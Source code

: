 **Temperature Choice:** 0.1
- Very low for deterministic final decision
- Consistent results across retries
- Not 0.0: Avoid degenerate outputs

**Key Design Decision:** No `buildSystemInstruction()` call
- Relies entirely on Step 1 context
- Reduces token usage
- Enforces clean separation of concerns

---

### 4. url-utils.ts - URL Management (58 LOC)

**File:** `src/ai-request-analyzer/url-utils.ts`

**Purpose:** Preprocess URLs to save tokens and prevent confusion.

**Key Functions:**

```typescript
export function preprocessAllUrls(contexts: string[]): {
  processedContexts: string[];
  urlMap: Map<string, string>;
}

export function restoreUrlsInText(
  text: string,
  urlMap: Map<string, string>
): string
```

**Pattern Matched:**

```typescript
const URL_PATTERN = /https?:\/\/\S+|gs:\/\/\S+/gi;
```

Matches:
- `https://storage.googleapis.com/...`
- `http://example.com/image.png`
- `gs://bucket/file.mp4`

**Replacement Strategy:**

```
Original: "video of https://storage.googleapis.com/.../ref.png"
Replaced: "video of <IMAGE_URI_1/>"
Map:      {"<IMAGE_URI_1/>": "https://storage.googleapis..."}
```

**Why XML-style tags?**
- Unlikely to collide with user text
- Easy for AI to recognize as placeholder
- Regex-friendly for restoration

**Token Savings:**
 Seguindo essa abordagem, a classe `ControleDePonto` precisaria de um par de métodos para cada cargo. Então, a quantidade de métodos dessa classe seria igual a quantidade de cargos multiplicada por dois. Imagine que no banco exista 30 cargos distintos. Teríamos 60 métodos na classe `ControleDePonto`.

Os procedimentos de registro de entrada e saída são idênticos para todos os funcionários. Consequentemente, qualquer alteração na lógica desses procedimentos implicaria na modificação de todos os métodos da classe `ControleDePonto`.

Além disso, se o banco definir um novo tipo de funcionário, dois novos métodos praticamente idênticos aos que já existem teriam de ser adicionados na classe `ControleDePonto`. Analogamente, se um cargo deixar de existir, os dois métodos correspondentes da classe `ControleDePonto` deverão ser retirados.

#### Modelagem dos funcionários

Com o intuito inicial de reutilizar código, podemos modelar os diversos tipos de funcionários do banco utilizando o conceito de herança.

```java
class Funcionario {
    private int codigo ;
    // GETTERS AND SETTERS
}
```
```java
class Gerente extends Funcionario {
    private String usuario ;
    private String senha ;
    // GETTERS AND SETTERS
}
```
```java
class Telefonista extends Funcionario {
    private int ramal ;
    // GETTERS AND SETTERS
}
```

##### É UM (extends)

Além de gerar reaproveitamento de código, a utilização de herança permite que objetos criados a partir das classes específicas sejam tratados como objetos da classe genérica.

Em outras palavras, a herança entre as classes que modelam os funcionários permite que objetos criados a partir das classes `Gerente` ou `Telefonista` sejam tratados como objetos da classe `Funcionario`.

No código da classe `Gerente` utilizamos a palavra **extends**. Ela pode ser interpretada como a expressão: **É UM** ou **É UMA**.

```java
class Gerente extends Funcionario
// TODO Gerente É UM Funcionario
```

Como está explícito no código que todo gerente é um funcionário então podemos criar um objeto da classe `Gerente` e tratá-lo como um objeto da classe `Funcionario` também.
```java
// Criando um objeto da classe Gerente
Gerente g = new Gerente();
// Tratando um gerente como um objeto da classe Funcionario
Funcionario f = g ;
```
*-*-*
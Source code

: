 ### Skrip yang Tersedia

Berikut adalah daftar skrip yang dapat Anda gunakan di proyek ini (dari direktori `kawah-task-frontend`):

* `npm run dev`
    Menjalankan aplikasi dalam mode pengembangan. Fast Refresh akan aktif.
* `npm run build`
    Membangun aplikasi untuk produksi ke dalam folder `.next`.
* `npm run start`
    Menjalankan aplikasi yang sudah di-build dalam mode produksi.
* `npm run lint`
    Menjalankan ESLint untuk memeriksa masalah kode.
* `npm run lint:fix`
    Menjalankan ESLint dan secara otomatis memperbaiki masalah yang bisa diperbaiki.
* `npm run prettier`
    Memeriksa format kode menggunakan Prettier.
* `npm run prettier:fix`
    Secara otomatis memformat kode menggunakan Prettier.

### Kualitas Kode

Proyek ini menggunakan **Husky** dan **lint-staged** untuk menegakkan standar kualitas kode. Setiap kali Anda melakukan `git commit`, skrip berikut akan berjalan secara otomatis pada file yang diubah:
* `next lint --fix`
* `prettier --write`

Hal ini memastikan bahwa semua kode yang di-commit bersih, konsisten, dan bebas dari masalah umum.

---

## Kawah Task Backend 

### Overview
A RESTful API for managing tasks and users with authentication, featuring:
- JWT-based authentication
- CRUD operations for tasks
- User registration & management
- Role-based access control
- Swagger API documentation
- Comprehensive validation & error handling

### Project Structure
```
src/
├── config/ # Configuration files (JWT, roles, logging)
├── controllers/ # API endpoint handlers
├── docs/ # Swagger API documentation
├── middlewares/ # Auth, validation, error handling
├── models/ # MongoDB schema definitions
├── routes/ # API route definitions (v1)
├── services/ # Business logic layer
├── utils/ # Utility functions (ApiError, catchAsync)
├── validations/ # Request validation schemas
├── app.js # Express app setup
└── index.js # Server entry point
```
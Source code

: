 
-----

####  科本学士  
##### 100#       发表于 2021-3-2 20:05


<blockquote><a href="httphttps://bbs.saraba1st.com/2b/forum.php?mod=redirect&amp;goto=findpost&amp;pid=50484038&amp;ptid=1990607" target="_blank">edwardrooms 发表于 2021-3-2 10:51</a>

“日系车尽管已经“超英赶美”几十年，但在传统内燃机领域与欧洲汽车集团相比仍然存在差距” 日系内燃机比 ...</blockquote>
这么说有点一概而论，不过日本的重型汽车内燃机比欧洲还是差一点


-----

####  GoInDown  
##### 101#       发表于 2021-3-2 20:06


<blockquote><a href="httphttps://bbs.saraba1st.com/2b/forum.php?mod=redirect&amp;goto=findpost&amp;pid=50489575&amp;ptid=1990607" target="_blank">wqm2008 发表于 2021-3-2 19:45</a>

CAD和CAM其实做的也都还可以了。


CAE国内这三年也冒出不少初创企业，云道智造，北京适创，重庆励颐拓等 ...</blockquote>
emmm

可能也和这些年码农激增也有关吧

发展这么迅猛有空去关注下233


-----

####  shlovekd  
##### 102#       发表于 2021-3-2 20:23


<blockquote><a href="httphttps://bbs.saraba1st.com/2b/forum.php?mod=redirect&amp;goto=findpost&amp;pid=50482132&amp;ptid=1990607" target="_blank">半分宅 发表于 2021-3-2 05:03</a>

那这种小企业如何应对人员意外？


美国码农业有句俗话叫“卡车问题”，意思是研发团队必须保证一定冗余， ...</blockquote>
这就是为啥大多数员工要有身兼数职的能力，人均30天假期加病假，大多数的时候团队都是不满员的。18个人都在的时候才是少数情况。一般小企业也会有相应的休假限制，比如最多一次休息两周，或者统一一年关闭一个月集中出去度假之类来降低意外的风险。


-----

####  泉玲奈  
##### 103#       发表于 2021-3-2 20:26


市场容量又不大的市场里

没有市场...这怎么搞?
*-*-*
The lines needed are those in the data above that hold the string "yang"; copy each of them.

: ### Skrip yang Tersedia
Berikut adalah daftar skrip yang dapat Anda gunakan di proyek ini (dari direktori `kawah-task-frontend`):
    Menjalankan aplikasi yang sudah di-build dalam mode produksi.
    Menjalankan ESLint dan secara otomatis memperbaiki masalah yang bisa diperbaiki.
Proyek ini menggunakan **Husky** dan **lint-staged** untuk menegakkan standar kualitas kode. Setiap kali Anda melakukan `git commit`, skrip berikut akan berjalan secara otomatis pada file yang diubah:
Hal ini memastikan bahwa semua kode yang di-commit bersih, konsisten, dan bebas dari masalah umum.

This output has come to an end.